··· Input material
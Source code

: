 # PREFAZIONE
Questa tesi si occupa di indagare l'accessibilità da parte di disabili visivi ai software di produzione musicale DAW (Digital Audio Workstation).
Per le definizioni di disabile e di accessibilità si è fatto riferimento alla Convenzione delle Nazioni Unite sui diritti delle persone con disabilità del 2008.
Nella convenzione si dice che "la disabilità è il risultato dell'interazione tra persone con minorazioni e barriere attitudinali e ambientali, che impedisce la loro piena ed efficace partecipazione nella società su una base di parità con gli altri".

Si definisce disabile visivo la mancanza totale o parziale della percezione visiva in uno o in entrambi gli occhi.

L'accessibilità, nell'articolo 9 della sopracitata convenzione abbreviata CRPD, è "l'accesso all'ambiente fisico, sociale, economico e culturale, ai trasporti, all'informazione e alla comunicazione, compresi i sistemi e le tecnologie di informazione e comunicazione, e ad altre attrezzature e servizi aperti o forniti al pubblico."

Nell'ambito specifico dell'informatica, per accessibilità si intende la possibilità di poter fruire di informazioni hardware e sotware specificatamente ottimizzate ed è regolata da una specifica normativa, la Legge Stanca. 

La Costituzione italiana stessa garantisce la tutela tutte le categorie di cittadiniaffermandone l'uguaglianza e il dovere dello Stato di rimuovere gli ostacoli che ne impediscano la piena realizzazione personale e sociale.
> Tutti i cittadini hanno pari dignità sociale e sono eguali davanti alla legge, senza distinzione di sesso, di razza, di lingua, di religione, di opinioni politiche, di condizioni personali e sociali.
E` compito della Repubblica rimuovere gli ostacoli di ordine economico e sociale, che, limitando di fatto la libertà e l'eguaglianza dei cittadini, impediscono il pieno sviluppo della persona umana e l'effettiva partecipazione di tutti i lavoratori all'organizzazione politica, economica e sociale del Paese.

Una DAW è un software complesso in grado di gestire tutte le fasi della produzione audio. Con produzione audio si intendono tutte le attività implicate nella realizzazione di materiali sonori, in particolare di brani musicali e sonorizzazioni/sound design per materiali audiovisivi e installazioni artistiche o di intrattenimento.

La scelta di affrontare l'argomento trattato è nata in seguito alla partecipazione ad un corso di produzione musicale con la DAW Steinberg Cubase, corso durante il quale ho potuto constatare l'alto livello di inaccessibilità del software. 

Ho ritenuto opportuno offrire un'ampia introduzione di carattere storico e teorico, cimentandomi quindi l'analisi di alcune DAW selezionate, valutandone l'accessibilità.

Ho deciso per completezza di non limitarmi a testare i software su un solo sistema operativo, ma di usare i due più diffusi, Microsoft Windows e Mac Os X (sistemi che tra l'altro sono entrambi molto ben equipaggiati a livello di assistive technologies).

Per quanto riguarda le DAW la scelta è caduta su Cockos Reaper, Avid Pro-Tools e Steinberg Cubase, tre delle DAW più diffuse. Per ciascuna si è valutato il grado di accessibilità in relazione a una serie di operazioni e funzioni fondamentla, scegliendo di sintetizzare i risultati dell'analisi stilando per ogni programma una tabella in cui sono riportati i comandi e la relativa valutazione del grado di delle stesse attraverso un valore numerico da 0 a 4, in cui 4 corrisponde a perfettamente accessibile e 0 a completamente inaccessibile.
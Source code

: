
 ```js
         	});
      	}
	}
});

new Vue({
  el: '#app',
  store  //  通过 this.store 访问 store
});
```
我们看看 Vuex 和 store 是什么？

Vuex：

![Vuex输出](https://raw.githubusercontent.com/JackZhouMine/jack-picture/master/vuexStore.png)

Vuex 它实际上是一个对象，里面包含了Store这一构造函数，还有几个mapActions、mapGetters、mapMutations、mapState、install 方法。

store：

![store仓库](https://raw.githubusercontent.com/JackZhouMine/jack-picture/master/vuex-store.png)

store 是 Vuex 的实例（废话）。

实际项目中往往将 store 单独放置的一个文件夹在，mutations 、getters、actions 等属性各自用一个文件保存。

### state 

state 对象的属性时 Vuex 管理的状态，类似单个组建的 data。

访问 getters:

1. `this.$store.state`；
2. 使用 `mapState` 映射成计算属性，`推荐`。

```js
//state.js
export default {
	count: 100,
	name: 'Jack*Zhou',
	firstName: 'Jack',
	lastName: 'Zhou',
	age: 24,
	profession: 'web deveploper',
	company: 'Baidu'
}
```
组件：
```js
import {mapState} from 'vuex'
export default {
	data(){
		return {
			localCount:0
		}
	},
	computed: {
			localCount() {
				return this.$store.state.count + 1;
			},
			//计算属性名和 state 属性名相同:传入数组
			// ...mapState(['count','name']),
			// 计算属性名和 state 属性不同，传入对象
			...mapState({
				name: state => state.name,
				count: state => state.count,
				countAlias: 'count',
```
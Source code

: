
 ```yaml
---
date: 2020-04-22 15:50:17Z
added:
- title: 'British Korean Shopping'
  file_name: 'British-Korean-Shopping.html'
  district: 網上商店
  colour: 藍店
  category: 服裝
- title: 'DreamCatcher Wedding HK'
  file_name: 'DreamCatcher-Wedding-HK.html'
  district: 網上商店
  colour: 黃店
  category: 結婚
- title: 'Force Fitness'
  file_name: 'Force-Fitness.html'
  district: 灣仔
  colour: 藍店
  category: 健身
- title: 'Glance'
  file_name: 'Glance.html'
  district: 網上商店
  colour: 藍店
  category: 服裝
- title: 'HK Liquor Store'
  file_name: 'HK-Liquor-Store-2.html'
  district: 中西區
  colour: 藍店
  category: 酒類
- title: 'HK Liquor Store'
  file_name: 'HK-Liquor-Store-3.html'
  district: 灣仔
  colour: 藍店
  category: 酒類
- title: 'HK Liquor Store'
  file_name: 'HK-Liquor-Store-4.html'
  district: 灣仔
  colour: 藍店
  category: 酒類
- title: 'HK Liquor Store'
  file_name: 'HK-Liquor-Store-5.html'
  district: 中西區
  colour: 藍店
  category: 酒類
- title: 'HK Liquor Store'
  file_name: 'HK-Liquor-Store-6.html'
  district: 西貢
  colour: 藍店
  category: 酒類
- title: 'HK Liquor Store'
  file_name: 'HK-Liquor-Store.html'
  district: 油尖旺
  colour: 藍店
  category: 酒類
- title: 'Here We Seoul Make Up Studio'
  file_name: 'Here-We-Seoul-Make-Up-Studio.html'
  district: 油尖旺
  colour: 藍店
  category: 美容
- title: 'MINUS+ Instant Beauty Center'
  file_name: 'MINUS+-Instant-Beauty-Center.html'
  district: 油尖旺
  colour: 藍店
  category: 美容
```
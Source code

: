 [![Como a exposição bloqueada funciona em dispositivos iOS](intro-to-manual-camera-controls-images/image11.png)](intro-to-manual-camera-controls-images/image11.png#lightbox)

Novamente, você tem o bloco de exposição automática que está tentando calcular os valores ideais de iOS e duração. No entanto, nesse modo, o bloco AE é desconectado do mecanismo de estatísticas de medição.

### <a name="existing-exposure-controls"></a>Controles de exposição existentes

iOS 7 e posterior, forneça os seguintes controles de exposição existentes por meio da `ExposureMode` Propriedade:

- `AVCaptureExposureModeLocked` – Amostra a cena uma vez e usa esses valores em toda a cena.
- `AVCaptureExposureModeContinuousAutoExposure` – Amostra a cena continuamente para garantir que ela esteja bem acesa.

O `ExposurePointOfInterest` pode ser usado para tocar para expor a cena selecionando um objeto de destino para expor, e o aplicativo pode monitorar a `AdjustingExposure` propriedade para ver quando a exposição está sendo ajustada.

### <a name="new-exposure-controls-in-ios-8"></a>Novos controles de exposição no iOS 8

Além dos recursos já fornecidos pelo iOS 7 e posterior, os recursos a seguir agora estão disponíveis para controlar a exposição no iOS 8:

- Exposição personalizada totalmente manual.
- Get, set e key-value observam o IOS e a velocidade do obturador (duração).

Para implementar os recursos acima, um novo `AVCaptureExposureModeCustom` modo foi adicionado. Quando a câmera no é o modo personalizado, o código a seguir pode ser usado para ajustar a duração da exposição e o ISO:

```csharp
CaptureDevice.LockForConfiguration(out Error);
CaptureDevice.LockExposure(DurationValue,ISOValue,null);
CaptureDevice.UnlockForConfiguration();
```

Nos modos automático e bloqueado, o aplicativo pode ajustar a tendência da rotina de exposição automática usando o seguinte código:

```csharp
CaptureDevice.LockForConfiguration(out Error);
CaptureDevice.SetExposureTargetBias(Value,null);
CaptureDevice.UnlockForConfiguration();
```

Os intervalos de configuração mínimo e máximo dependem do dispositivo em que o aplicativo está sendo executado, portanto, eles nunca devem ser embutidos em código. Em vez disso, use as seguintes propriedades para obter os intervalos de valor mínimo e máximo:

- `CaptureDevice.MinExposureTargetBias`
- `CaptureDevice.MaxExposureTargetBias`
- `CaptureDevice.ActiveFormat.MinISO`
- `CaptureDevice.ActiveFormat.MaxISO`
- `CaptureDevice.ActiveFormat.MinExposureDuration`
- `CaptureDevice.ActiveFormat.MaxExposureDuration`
······
:: What to work on ::
Copy the lines above exactly, beginning at the line that has "Questa tesi si" and stopping after the line that has "Si definisce disabile", and omit the rest.

:: Response area ::
Questa tesi si occupa di indagare l'accessibilità da parte di disabili visivi ai software di produzione musicale DAW (Digital Audio Workstation).
Per le definizioni di disabile e di accessibilità si è fatto riferimento alla Convenzione delle Nazioni Unite sui diritti delle persone con disabilità del 2008.
Nella convenzione si dice che "la disabilità è il risultato dell'interazione tra persone con minorazioni e barriere attitudinali e ambientali, che impedisce la loro piena ed efficace partecipazione nella società su una base di parità con gli altri".

Si definisce disabile visivo la mancanza totale o parziale della percezione visiva in uno o in entrambi gli occhi.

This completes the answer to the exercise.